» WORK TO BE COMPLETED: Read through the entries below and copy each line where "中剥去最短" turns up.

____ MATERIAL FOR THIS TASK

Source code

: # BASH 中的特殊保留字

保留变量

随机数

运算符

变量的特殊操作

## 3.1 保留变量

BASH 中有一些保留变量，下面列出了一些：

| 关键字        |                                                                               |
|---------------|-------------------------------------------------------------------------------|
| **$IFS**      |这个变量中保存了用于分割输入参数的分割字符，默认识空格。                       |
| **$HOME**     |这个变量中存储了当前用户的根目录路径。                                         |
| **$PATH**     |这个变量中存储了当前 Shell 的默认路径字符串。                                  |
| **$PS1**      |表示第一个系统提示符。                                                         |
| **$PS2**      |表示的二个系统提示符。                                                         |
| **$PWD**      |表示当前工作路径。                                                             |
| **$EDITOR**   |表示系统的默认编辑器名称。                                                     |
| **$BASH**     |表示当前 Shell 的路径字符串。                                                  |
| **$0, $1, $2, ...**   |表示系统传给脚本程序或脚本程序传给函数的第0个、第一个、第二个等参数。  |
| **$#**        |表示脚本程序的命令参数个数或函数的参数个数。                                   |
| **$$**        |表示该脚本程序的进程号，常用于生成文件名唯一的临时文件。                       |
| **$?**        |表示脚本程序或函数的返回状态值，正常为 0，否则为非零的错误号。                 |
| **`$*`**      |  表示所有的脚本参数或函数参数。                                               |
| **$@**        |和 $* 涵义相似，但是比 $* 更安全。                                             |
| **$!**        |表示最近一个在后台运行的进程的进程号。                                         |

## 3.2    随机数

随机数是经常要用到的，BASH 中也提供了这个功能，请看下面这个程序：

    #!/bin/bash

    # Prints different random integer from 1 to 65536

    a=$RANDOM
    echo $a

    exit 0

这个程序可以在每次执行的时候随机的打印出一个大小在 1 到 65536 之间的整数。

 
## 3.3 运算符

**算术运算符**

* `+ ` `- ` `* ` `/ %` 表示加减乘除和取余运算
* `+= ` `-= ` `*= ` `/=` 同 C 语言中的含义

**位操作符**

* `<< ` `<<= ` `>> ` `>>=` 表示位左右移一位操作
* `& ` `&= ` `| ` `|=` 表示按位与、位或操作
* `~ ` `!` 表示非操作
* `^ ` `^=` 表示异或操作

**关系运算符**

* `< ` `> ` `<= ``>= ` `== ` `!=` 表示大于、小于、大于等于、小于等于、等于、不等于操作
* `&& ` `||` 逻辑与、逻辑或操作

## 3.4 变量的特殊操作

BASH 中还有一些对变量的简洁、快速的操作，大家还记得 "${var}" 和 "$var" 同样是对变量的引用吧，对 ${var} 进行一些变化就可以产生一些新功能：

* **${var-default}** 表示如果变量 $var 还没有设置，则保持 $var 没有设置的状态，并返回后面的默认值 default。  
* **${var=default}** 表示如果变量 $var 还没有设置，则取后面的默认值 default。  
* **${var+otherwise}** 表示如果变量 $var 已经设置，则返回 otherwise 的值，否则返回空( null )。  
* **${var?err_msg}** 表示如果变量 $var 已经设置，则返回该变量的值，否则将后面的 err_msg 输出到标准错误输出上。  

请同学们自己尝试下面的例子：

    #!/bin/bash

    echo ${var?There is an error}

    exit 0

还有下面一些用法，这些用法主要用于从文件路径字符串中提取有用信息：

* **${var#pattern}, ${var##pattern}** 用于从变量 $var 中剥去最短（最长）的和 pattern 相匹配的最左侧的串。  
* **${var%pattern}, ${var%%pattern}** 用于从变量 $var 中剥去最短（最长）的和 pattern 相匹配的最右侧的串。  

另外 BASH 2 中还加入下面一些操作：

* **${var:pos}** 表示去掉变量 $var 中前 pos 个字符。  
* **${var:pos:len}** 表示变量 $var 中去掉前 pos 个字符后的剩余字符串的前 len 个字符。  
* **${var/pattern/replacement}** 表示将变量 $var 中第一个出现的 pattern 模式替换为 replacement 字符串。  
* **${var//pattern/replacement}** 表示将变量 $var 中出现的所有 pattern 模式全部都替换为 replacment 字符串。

________

» EXPECTED ANSWER:
* **${var#pattern}, ${var##pattern}** 用于从变量 $var 中剥去最短（最长）的和 pattern 相匹配的最左侧的串。  
* **${var%pattern}, ${var%%pattern}** 用于从变量 $var 中剥去最短（最长）的和 pattern 相匹配的最右侧的串。  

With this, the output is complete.